Appeal from United States District Court for the District of Minnesota ____________

Submitted: December 17, 2020 Filed: May 21, 2021 ____________

Before GRUENDER, ERICKSON, and KOBES, Circuit Judges. ____________

GRUENDER, Circuit Judge.

Daikin Applied Americas Inc. (“Daikin Applied”) appeals from the district court’s grant of summary judgment in favor of The Continental Insurance Company (“Continental”) declaring the scope of its duty to defend in nearly one hundred underlying lawsuits in which Daikin Applied is a defendant. We reverse this grant of summary judgment, vacate the declaration, and remand for further proceedings consistent with this opinion. I.

From January 1, 1967 to January 1, 1982, Continental provided comprehensive general liability insurance under a series of policies (“Continental Policies”) to a company known as McQuay, Inc. for part of that period and known as McQuay-Perfex, Inc. for the remainder of that period (for simplicity, we refer to the entity Continental insured from 1967 to 1982 as “McQuay-Perfex” in this opinion). McQuay-Perfex allegedly sold a limited number of products containing asbestos. Each of the Continental Policies contained the same general insuring language, requiring Continental “to defend any suit against [McQuay-Perfex] seeking damages on account of [covered] bodily injury . . . even if any of the allegations of the suit are groundless, false or fraudulent.” After January 1, 1982, Continental did not insure McQuay-Perfex.

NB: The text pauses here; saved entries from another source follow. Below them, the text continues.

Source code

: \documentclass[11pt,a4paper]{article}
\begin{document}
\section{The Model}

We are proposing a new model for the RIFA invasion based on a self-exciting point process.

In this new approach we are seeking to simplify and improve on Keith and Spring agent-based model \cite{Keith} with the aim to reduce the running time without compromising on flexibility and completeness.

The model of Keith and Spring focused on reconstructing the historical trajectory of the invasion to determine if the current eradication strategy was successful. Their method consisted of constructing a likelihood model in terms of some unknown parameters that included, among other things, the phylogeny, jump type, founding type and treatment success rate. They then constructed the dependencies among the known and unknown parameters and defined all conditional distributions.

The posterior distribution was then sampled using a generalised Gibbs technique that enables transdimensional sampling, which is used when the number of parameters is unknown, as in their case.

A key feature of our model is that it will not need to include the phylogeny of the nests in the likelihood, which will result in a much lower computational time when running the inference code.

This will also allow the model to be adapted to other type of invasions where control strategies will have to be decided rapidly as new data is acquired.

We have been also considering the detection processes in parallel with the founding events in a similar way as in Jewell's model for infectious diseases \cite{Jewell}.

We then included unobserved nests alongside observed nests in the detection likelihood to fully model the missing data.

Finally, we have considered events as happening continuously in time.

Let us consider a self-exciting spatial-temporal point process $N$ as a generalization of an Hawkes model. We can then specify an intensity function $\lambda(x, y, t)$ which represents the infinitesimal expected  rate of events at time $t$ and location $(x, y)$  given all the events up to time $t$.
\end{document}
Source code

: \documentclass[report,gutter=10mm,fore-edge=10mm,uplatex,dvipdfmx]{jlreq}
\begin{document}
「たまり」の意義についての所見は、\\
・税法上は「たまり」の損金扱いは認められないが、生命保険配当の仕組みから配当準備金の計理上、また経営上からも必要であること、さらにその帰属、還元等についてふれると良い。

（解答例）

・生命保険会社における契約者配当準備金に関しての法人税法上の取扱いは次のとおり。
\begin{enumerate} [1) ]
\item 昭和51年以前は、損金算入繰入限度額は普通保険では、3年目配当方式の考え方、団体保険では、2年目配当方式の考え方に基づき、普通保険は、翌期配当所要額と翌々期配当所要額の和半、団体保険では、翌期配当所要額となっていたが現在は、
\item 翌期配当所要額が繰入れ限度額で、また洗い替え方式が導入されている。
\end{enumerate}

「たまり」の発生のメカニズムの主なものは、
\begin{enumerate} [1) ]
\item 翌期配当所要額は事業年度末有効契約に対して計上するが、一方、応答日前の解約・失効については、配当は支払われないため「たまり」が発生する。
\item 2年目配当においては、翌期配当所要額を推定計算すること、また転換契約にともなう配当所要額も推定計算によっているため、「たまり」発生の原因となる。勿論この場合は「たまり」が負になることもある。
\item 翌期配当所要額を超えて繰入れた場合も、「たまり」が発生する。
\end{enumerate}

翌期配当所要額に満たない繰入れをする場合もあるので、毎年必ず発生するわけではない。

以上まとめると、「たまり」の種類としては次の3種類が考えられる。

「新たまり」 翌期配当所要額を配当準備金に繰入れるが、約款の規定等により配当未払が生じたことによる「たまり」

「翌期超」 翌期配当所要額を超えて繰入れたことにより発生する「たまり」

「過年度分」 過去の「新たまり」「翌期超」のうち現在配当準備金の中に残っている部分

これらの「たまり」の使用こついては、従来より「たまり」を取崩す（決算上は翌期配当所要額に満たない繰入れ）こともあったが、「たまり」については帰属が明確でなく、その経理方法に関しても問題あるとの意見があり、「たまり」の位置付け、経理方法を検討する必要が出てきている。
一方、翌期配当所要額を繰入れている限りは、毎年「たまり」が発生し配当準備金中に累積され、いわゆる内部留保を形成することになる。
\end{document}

Subsequently, a series of corporate transactions relevant to this case took place. In 1984, an entity named Snyder General Corporation that had acquired corporate divisions from other entities in the preceding years acquired McQuay- Perfex (which by then had reverted back to the name McQuay, Inc.). In 1986, Snyder General Corporation transferred its assets and liabilities to its then-subsidiary McQuay, Inc., which changed its name to SnyderGeneral Corporation. SnyderGeneral Corporation continued to acquire other entities or divisions of other entities. Then, in 1992, a new SnyderGeneral Corporation was incorporated in Delaware, and the old SnyderGeneral Corporation merged into the new entity. SnyderGeneral Corporation later changed its name, first to AAF-McQuay Inc. d/b/a McQuay International, then to Daikin Applied Americas Inc.

The relevant takeaway from this corporate history is that, since the time Continental stopped insuring McQuay-Perfex, McQuay-Perfex’s rights under the Continental Policies along with the liabilities the Continental Policies insured have belonged to entities not named McQuay-Perfex, meaning these entities could be sued on account of McQuay-Perfex’s insured liabilities and would be entitled to a defense under the Continental Policies if sued on this basis. Continental acknowledges as

-2- much. At the same time, however, these subsequent entities—Snyder General Corporation, SnyderGeneral Corporation, AAF-McQuay Inc. d/b/a McQuay International, and Daikin Applied Americas Inc. (“Subsequent Entities”)—held other acquired entities’ liabilities, some of which are asbestos-related, as Daikin Applied acknowledges. Thus, these Subsequent Entities could be sued on the basis of non-McQuay-Perfex asbestos-related liabilities as well as McQuay-Perfex asbestos-related liabilities. It is undisputed that Continental owes no duties under the Continental Policies to a Subsequent Entity insofar as it is sued for a non- McQuay-Perfex liability.

Since 1998, numerous personal-injury asbestos lawsuits have been filed around the country naming as a defendant one or more of the Subsequent Entities. Daikin Applied eventually tendered over one hundred of these underlying lawsuits to Continental, seeking a defense under the Continental Policies on the theory that the named Subsequent Entity in each lawsuit arguably was sued on account of McQuay-Perfex’s insured, asbestos-related liabilities. Continental accepted tender but fully reserved its rights to disclaim later any duty to defend or indemnify. In a few of these lawsuits, the parties have resolved whether Continental has a duty to defend. In the remaining, nearly one hundred lawsuits, the parties dispute whether Continental has a duty to defend.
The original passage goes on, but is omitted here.